Schapiro says federal cuts could affect research, but University will carry on

Mariana Alfaro, Print Managing Editor

During the first of two “Conversations with President Schapiro,” Northwestern’s president said he’s confident about NU’s research future, regardless of potential federal cuts to funding under the Trump administration, according to a University news release.

University President Morton Schapiro spoke Wednesday at NU’s Chicago campus. He was joined at the event by other University administrators, including Provost Dan Linzer and vice president for student affairs Patricia Telles-Irvin. He will hold his second conversation-style event Tuesday at the McCormick Foundation Center on NU’s Evanston campus.

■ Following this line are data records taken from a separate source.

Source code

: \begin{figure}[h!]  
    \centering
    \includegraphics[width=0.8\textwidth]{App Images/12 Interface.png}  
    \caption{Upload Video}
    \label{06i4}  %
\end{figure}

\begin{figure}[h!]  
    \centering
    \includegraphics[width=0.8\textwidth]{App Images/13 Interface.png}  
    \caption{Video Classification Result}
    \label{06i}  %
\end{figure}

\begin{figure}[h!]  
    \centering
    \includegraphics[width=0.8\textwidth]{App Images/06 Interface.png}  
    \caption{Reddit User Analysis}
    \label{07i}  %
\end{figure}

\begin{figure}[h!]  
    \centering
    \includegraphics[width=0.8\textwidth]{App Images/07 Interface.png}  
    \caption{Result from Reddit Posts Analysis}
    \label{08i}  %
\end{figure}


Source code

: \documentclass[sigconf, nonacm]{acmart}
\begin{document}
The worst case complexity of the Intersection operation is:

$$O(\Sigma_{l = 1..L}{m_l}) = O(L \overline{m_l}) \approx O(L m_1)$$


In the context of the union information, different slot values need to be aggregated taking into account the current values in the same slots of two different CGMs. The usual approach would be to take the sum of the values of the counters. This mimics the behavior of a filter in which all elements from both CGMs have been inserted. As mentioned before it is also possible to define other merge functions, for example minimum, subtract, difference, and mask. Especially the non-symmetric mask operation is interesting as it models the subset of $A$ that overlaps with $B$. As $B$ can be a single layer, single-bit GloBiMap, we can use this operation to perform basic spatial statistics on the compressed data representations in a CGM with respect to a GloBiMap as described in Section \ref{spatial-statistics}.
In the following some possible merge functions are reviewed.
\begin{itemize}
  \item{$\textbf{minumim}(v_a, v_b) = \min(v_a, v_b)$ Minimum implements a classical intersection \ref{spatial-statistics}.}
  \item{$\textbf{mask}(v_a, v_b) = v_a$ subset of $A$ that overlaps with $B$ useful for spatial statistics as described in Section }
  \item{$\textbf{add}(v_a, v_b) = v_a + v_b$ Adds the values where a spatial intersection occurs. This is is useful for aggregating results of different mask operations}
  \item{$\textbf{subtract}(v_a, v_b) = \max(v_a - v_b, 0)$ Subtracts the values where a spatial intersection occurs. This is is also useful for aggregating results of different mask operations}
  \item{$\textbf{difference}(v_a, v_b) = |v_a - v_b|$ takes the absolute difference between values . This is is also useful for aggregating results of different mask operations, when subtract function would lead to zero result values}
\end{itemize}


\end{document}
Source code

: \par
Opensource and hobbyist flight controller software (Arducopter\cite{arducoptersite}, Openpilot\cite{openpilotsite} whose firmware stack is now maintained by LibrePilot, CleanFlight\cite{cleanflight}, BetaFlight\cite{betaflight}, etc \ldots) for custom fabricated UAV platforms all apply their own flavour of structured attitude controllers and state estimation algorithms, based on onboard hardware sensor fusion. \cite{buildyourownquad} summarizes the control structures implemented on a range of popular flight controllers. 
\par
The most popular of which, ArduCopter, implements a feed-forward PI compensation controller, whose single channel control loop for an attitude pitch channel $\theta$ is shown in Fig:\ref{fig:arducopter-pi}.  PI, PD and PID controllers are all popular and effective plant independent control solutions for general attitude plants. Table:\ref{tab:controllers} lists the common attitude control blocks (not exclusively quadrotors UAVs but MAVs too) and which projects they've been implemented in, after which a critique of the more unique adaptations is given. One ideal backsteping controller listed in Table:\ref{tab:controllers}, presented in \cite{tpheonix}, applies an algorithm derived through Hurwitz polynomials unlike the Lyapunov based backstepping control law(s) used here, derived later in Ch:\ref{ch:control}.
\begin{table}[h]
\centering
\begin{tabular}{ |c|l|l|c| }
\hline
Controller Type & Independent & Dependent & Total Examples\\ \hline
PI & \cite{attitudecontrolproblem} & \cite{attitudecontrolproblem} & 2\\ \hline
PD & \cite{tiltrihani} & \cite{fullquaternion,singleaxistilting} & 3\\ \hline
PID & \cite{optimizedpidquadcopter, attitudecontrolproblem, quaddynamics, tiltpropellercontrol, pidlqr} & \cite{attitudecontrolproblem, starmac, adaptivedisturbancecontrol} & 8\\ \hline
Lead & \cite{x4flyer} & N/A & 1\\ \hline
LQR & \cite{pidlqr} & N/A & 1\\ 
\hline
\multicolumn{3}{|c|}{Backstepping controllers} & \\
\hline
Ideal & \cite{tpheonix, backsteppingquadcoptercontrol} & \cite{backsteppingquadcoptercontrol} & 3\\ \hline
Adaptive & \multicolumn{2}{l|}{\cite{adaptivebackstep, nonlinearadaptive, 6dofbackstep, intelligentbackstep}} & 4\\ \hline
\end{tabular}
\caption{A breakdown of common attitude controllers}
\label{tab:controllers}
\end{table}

During Wednesday’s talk, Schapiro said Northwestern’s “We Will” fundraising campaign is moving faster than expected, according to the news release.

In his speech, Schapiro said NU gets 28 percent of its annual operating budget from federally sponsored research grants, adding it is a little worrisome to think the White House may cut research funds to the university. However, he said, NU is prepared to deal with potential cuts and has the resources to “carry us through.”

“Am I worried about the future of research? You better believe it,” he said in the news release. “But if you look at the contribution to economic growth and prosperity that comes out of supporting (National Institutes of Health and) similar kinds of institutes, how do you argue against that? So I think that even if we take a look at a tough time for the next year or two, I’m not really worried about the future of research support in this country.”

Linzer, who spoke at the event, also said he remains optimistic and that it would be illogical to cut funding for research “given all the benefits the country sees from investing” in it.

“When local, state and federal governments want to see economic growth, that comes from ideas in research universities that turn into startup companies, that turn into successful new products that existing companies pick up and benefit from,” Linzer said in the release. “And that adds jobs, it adds to the health of our community, it adds to our ability to provide energy, it adds to our national security.”

Administrators at the event also emphasized the University’s commitment to protecting the more than 70 international students, professors and other NU community members who could be impacted by the Trump administration’s travel ban executive orders. According to the news release, Telles-Irvin said administrators have met with students who have been affected by the orders to “make sure they understand” that the University supports them.